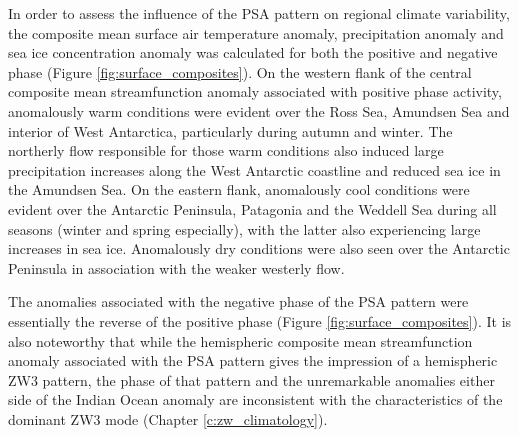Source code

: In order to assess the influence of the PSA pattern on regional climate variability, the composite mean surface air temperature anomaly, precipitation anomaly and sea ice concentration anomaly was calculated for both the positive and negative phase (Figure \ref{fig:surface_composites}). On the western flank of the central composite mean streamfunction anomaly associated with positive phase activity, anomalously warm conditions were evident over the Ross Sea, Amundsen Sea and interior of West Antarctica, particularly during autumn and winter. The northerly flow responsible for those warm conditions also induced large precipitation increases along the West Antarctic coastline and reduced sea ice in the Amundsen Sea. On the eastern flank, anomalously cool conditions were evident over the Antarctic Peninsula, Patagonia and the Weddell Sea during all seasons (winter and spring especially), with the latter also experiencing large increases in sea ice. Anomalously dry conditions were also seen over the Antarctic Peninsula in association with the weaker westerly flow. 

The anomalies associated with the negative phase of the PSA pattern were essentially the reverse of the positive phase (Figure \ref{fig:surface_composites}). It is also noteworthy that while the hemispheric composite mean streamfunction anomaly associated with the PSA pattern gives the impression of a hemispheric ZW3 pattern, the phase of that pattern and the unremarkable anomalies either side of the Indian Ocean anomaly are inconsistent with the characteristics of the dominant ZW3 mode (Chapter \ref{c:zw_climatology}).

_ _ _

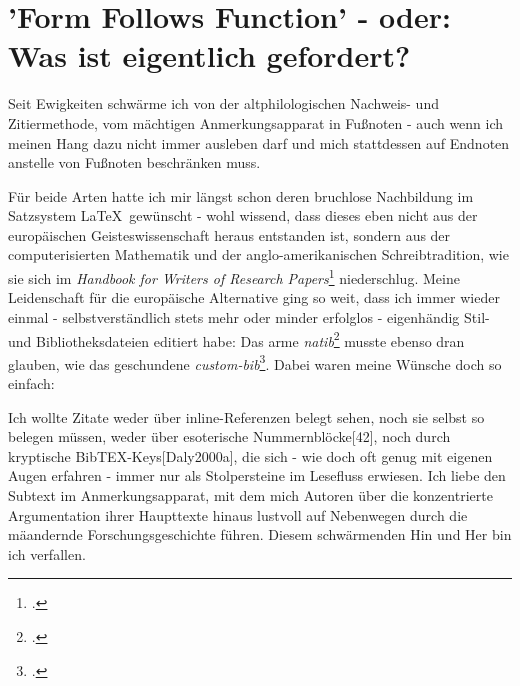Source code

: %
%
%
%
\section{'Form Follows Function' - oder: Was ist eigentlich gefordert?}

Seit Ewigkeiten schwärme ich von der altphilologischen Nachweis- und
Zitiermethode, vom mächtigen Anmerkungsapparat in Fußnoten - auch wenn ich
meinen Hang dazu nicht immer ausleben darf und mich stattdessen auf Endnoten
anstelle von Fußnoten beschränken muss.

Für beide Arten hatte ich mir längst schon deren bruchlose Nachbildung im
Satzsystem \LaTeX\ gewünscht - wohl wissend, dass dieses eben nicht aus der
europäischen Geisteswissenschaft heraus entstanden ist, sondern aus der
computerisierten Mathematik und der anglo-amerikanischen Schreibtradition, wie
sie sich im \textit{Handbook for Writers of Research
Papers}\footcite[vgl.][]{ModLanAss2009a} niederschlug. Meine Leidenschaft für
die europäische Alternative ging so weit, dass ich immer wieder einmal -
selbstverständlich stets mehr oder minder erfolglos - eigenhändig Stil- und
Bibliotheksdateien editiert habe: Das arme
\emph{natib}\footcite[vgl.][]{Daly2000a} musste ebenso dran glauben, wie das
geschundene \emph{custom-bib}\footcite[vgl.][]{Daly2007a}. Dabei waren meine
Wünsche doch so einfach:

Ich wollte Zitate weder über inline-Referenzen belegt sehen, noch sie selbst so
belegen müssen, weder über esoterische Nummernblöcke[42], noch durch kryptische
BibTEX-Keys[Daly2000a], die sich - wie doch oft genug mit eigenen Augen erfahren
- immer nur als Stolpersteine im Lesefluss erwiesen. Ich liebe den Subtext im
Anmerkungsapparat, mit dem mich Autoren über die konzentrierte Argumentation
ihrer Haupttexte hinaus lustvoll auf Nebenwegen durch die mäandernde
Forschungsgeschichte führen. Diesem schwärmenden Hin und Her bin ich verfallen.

_ _ _

• What you need to do
Where the listing above has a line with "computerisierten Mathematik und", start there, and output every line exactly through the line with "BibTEX-Keys[Daly2000a], die sich", which is also included.

• Response area
computerisierten Mathematik und der anglo-amerikanischen Schreibtradition, wie
sie sich im \textit{Handbook for Writers of Research
Papers}\footcite[vgl.][]{ModLanAss2009a} niederschlug. Meine Leidenschaft für
die europäische Alternative ging so weit, dass ich immer wieder einmal -
selbstverständlich stets mehr oder minder erfolglos - eigenhändig Stil- und
Bibliotheksdateien editiert habe: Das arme
\emph{natib}\footcite[vgl.][]{Daly2000a} musste ebenso dran glauben, wie das
geschundene \emph{custom-bib}\footcite[vgl.][]{Daly2007a}. Dabei waren meine
Wünsche doch so einfach:

Ich wollte Zitate weder über inline-Referenzen belegt sehen, noch sie selbst so
belegen müssen, weder über esoterische Nummernblöcke[42], noch durch kryptische
BibTEX-Keys[Daly2000a], die sich - wie doch oft genug mit eigenen Augen erfahren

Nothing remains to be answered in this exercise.